UNITED STATES DISTRICT COURT EASTERN DISTRICT OF NEW YORK


June 23, 2010

GOWANUS INDUSTRIAL PARK, INC., PLAINTIFF,
v.
ARTHUR H. SULZER ASSOCIATES, INC., DEFENDANT.

The opinion of the court was delivered by: Matsumoto, United States District Judge

FOR ELECTRONIC PUBLICATION ONLY

MEMORANDUM & ORDER

Plaintiff Gowanus Industrial Park, Inc. ("plaintiff" or "Gowanus") objects to the March 24, 2010 Report and Recommendation (Doc. No. 68, "R&R") of Magistrate Judge James Orenstein in which Judge Orenstein recommends, following an evidentiary inquest hearing on May 20, 2008, that defendant Arthur H. Sulzer Associates, Inc. ("defendant" or "AHS") be awarded damages totaling $208,200 on its first, second and third counterclaims.*fn1 (See Doc. No. 69, Objections to the R&R, dated Apr. 6, 2010 ("Objections").) For the reasons set forth below, plaintiff's objections are overruled and the R&R is adopted in its entirety.

BACKGROUND

A. Factual Background

The court presumes the parties' familiarity with the factual and procedural history of this matter and will discuss the facts relevant to the instant ruling. See generally, Gowanus Indus. Park v. Arthur H. Sulzer Assocs., No. 06-CV-105, 2008 U.S. Dist. LEXIS 26181 (E.D.N.Y. Apr. 1, 2008) (Johnson, J.)*fn2 (granting defendant's motions for (i) summary judgment dismissing plaintiff's claims, (ii) partial summary judgment with respect to defendant's counterclaims against plaintiff, and (iii) sanctions pursuant to Fed. R. Civ. P. 11 against plaintiff's counsel; referring the matter to Magistrate Judge Orenstein to recommend a damages award with respect to defendant's counterclaims, and to conduct an inquest or make any findings of fact relevant thereto).
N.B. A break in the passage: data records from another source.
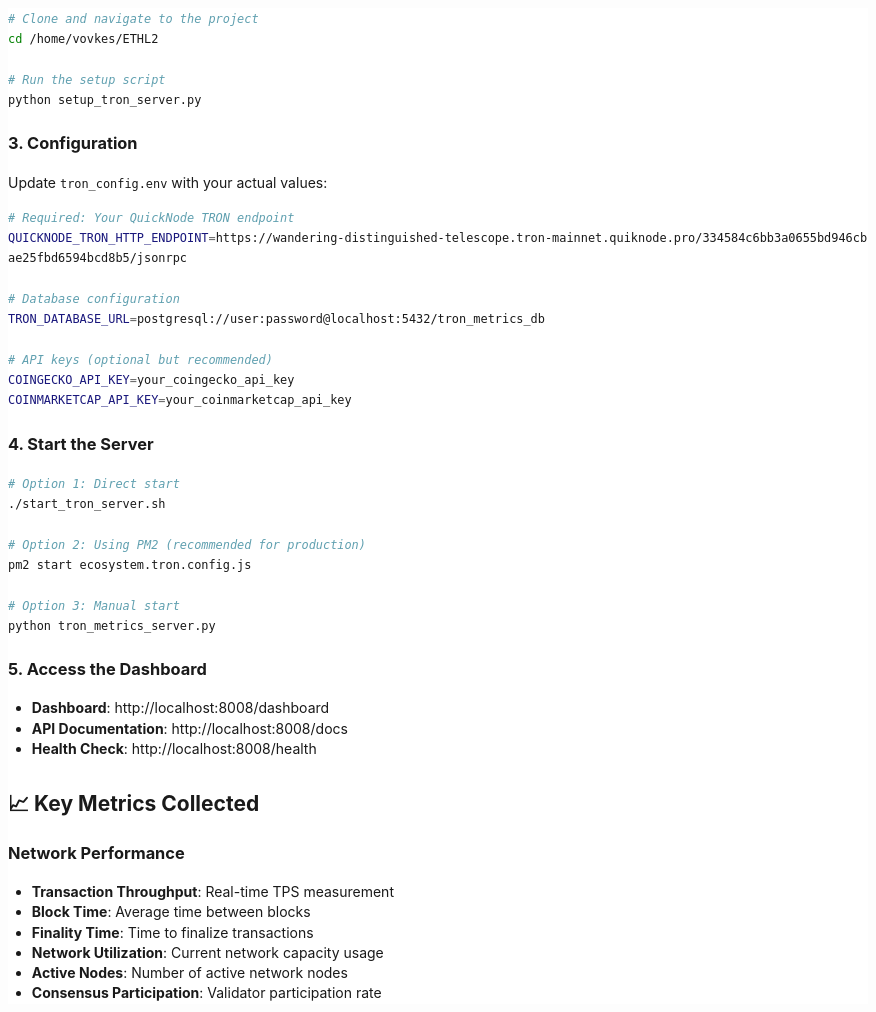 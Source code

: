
 ```bash
# Clone and navigate to the project
cd /home/vovkes/ETHL2

# Run the setup script
python setup_tron_server.py
```

### 3. Configuration

Update `tron_config.env` with your actual values:

```bash
# Required: Your QuickNode TRON endpoint
QUICKNODE_TRON_HTTP_ENDPOINT=https://wandering-distinguished-telescope.tron-mainnet.quiknode.pro/334584c6bb3a0655bd946cbae25fbd6594bcd8b5/jsonrpc

# Database configuration
TRON_DATABASE_URL=postgresql://user:password@localhost:5432/tron_metrics_db

# API keys (optional but recommended)
COINGECKO_API_KEY=your_coingecko_api_key
COINMARKETCAP_API_KEY=your_coinmarketcap_api_key
```

### 4. Start the Server

```bash
# Option 1: Direct start
./start_tron_server.sh

# Option 2: Using PM2 (recommended for production)
pm2 start ecosystem.tron.config.js

# Option 3: Manual start
python tron_metrics_server.py
```

### 5. Access the Dashboard

- **Dashboard**: http://localhost:8008/dashboard
- **API Documentation**: http://localhost:8008/docs
- **Health Check**: http://localhost:8008/health

## 📈 Key Metrics Collected

### Network Performance
- **Transaction Throughput**: Real-time TPS measurement
- **Block Time**: Average time between blocks
- **Finality Time**: Time to finalize transactions
- **Network Utilization**: Current network capacity usage
- **Active Nodes**: Number of active network nodes
- **Consensus Participation**: Validator participation rate
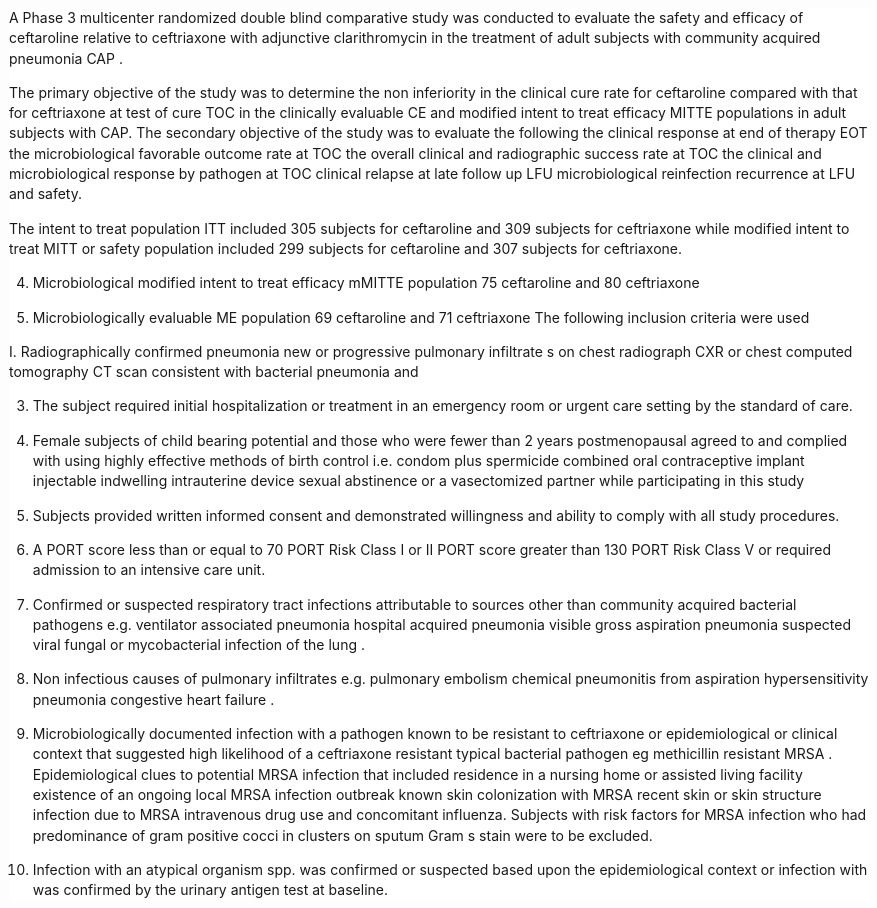 A Phase 3 multicenter randomized double blind comparative study was conducted to evaluate the safety and efficacy of ceftaroline relative to ceftriaxone with adjunctive clarithromycin in the treatment of adult subjects with community acquired pneumonia CAP .

The primary objective of the study was to determine the non inferiority in the clinical cure rate for ceftaroline compared with that for ceftriaxone at test of cure TOC in the clinically evaluable CE and modified intent to treat efficacy MITTE populations in adult subjects with CAP. The secondary objective of the study was to evaluate the following the clinical response at end of therapy EOT the microbiological favorable outcome rate at TOC the overall clinical and radiographic success rate at TOC the clinical and microbiological response by pathogen at TOC clinical relapse at late follow up LFU microbiological reinfection recurrence at LFU and safety.

The intent to treat population ITT included 305 subjects for ceftaroline and 309 subjects for ceftriaxone while modified intent to treat MITT or safety population included 299 subjects for ceftaroline and 307 subjects for ceftriaxone.

4. Microbiological modified intent to treat efficacy mMITTE population 75 ceftaroline and 80 ceftriaxone 

5. Microbiologically evaluable ME population 69 ceftaroline and 71 ceftriaxone The following inclusion criteria were used 

I. Radiographically confirmed pneumonia new or progressive pulmonary infiltrate s on chest radiograph CXR or chest computed tomography CT scan consistent with bacterial pneumonia and

3. The subject required initial hospitalization or treatment in an emergency room or urgent care setting by the standard of care.

5. Female subjects of child bearing potential and those who were fewer than 2 years postmenopausal agreed to and complied with using highly effective methods of birth control i.e. condom plus spermicide combined oral contraceptive implant injectable indwelling intrauterine device sexual abstinence or a vasectomized partner while participating in this study

6. Subjects provided written informed consent and demonstrated willingness and ability to comply with all study procedures.

1. A PORT score less than or equal to 70 PORT Risk Class I or II PORT score greater than 130 PORT Risk Class V or required admission to an intensive care unit.

3. Confirmed or suspected respiratory tract infections attributable to sources other than community acquired bacterial pathogens e.g. ventilator associated pneumonia hospital acquired pneumonia visible gross aspiration pneumonia suspected viral fungal or mycobacterial infection of the lung .

4. Non infectious causes of pulmonary infiltrates e.g. pulmonary embolism chemical pneumonitis from aspiration hypersensitivity pneumonia congestive heart failure .

6. Microbiologically documented infection with a pathogen known to be resistant to ceftriaxone or epidemiological or clinical context that suggested high likelihood of a ceftriaxone resistant typical bacterial pathogen eg methicillin resistant MRSA . Epidemiological clues to potential MRSA infection that included residence in a nursing home or assisted living facility existence of an ongoing local MRSA infection outbreak known skin colonization with MRSA recent skin or skin structure infection due to MRSA intravenous drug use and concomitant influenza. Subjects with risk factors for MRSA infection who had predominance of gram positive cocci in clusters on sputum Gram s stain were to be excluded.

7. Infection with an atypical organism spp. was confirmed or suspected based upon the epidemiological context or infection with was confirmed by the urinary antigen test at baseline.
Defendant is the owner of the barge ADA (the "barge" or "ADA"). In May 2000, defendant leased the ADA to CDS Marine Construction, LLC ("CDS") pursuant to a demise charter. (See Doc. No. 64, Defendant's Post-Inquest Memorandum, Ex. 1, Transcript of Damages Inquest held on May 20, 2008 ("Tr.") at 17.) At the time of the demise charter in May 2000, the ADA was a deck barge and was hired out to CDS for $3,100 per month. (Id. at 17-18.) During the charter period, CDS installed a crane on the ADA. (Id. at 18.) Installation of a crane converted the ADA into a crane barge and increased its rental value to between $500 to $1,000 per day, or $21,000 per month, depending on the length of the charter. (Id. at 19, 51.) As of November 2002, CDS stopped remitting monthly hire payments to defendant as required by their demise charter. Gowanus Indus. Park, 2008 U.S. Dist. LEXIS 26181, at *3.

On or about April 23, 2003, unbeknownst to defendant, CDS entered into a contract with Gowanus to perform work on Gowanus's facility in Brooklyn and, to perform the work, transported the ADA to plaintiff's dock in Brooklyn. (Tr. at 85; R&R at 4.) See Gowanus Indus. Park, 2008 U.S. Dist. LEXIS 26181, at *3. Although CDS performed some work on plaintiff's facilities, it failed to complete the job and abandoned the worksite in August 2003, leaving the ADA on plaintiff's property. Gowanus Indus. Park, 2008 U.S. Dist. LEXIS 26181, at *2. CDS then filed for bankruptcy on or about October 16, 2003. Id., at *3.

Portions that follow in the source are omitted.